Sabe-me bem o ar fresco na cara e lembro-me que devia ter colocado pomada no lábio que ameaça ficar em ferida. Contorno as ruas íngremes e sinto as nádegas sofridas destas subidas diárias. As nuvens limpas no céu viajam com pressa injustificada e cumprimento o senhor da mercearia que acaba de montar a banca.
Mas não é tão cedo assim. O mundo já acordou, mas sente-se no ar a temperança de quem não tem pressa. Não é o meu caso, embora o meu ritmo não acompanhe a minha urgência. Hoje serei irresponsável e farei por chegar atrasado. Talvez mais tarde me justifique e atribua a culpa aos transportes públicos.
Encontro o semáforo para piões na Almirante Reis vermelho e, como sempre, arranjo forma de o passar sem alterar o passo. Está tudo tão pacífico hoje. Que silêncio. Que é feito da pressa de ontem? Os próprios motores dos carros parecem não ter acordado completamente.

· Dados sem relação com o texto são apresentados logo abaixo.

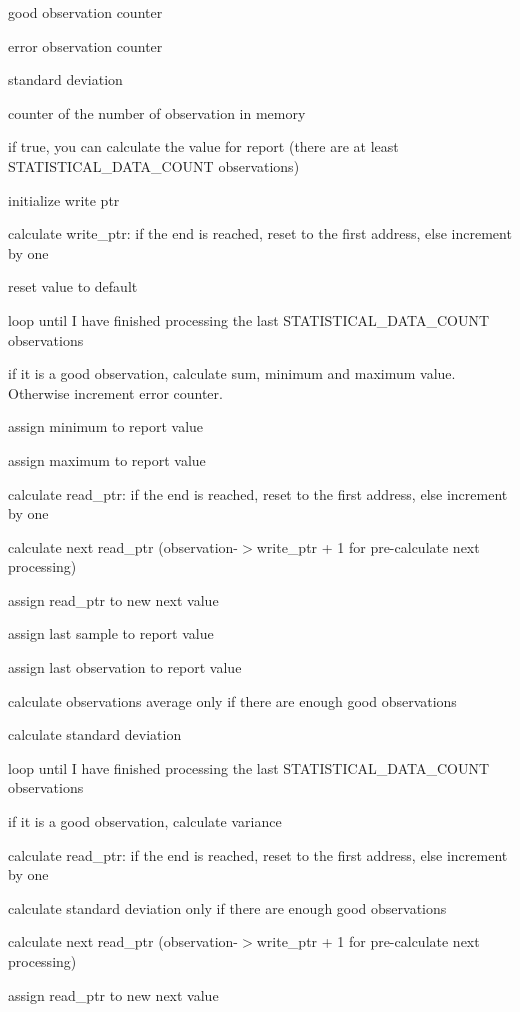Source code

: good observation counter

error observation counter

standard deviation

counter of the number of observation in memory

if true, you can calculate the value for report (there are at least S\+T\+A\+T\+I\+S\+T\+I\+C\+A\+L\+\_\+\+D\+A\+T\+A\+\_\+\+C\+O\+U\+NT observations)

initialize write ptr

calculate write\+\_\+ptr\+: if the end is reached, reset to the first address, else increment by one

reset value to default

loop until I have finished processing the last S\+T\+A\+T\+I\+S\+T\+I\+C\+A\+L\+\_\+\+D\+A\+T\+A\+\_\+\+C\+O\+U\+NT observations

if it is a good observation, calculate sum, minimum and maximum value. Otherwise increment error counter.

assign minimum to report value

assign maximum to report value

calculate read\+\_\+ptr\+: if the end is reached, reset to the first address, else increment by one

calculate next read\+\_\+ptr (observation-\/$>$write\+\_\+ptr + 1 for pre-\/calculate next processing)

assign read\+\_\+ptr to new next value

assign last sample to report value

assign last observation to report value

calculate observations average only if there are enough good observations

calculate standard deviation

loop until I have finished processing the last S\+T\+A\+T\+I\+S\+T\+I\+C\+A\+L\+\_\+\+D\+A\+T\+A\+\_\+\+C\+O\+U\+NT observations

if it is a good observation, calculate variance

calculate read\+\_\+ptr\+: if the end is reached, reset to the first address, else increment by one

calculate standard deviation only if there are enough good observations

calculate next read\+\_\+ptr (observation-\/$>$write\+\_\+ptr + 1 for pre-\/calculate next processing)

assign read\+\_\+ptr to new next value \mbox{\label{i2c-th_8ino_a4c8e037e3b3f4c043abf3de8cf57fe68}}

O meu corpo agora teima em acordar cedo, mas preciso de uma noite completa de descanso. Estou naquela fase em que me demoro a lembrar de nomes próprios que tinha memorizados e que assisto a algumas passagens como mero espectador distanciado.
Com um bom dia abençoa-me uma caligrafia na parede. Lê-se, em stample encarnado, "pura poesia". E é. Eu cá tinha saudades de escrever. Os meus fluxos de consciência esgotam-se quando me expresso de outras formas; são ciumentos e fogem a sete pés como se vítimas de traição.
Mas hoje voltaram. E percebo que o dia terá o ritmo da poesia.